** Opening DATA SUPPLIED block **

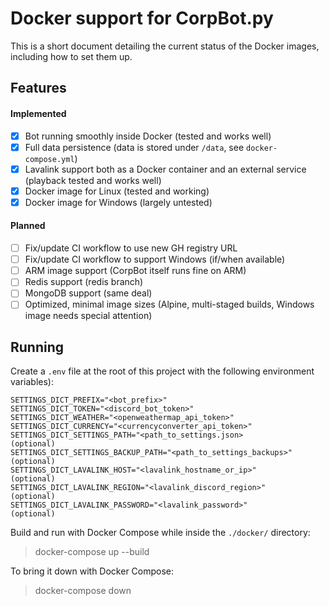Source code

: # Docker support for CorpBot.py

This is a short document detailing the current status of the Docker images, including how to set them up.

## Features

#### Implemented

- [x] Bot running smoothly inside Docker (tested and works well)
- [x] Full data persistence (data is stored under `/data`, see `docker-compose.yml`)
- [x] Lavalink support both as a Docker container and an external service (playback tested and works well)
- [x] Docker image for Linux (tested and working)
- [x] Docker image for Windows (largely untested)

#### Planned

- [ ] Fix/update CI workflow to use new GH registry URL
- [ ] Fix/update CI workflow to support Windows (if/when available)
- [ ] ARM image support (CorpBot itself runs fine on ARM)
- [ ] Redis support (redis branch)
- [ ] MongoDB support (same deal)
- [ ] Optimized, minimal image sizes (Alpine, multi-staged builds, Windows image needs special attention)

## Running

Create a `.env` file at the root of this project with the following environment variables):
```
SETTINGS_DICT_PREFIX="<bot_prefix>"
SETTINGS_DICT_TOKEN="<discord_bot_token>"
SETTINGS_DICT_WEATHER="<openweathermap_api_token>"
SETTINGS_DICT_CURRENCY="<currencyconverter_api_token>"
SETTINGS_DICT_SETTINGS_PATH="<path_to_settings.json>            (optional)
SETTINGS_DICT_SETTINGS_BACKUP_PATH="<path_to_settings_backups>" (optional)
SETTINGS_DICT_LAVALINK_HOST="<lavalink_hostname_or_ip>"         (optional)
SETTINGS_DICT_LAVALINK_REGION="<lavalink_discord_region>"       (optional)
SETTINGS_DICT_LAVALINK_PASSWORD="<lavalink_password>"           (optional)
```

Build and run with Docker Compose while inside the `./docker/` directory:
> docker-compose up --build

To bring it down with Docker Compose:
> docker-compose down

** Closing DATA SUPPLIED block **

Search the data for the string "optional". List each line that has it.

SETTINGS_DICT_SETTINGS_PATH="<path_to_settings.json>            (optional)
SETTINGS_DICT_SETTINGS_BACKUP_PATH="<path_to_settings_backups>" (optional)
SETTINGS_DICT_LAVALINK_HOST="<lavalink_hostname_or_ip>"         (optional)
SETTINGS_DICT_LAVALINK_REGION="<lavalink_discord_region>"       (optional)
SETTINGS_DICT_LAVALINK_PASSWORD="<lavalink_password>"           (optional)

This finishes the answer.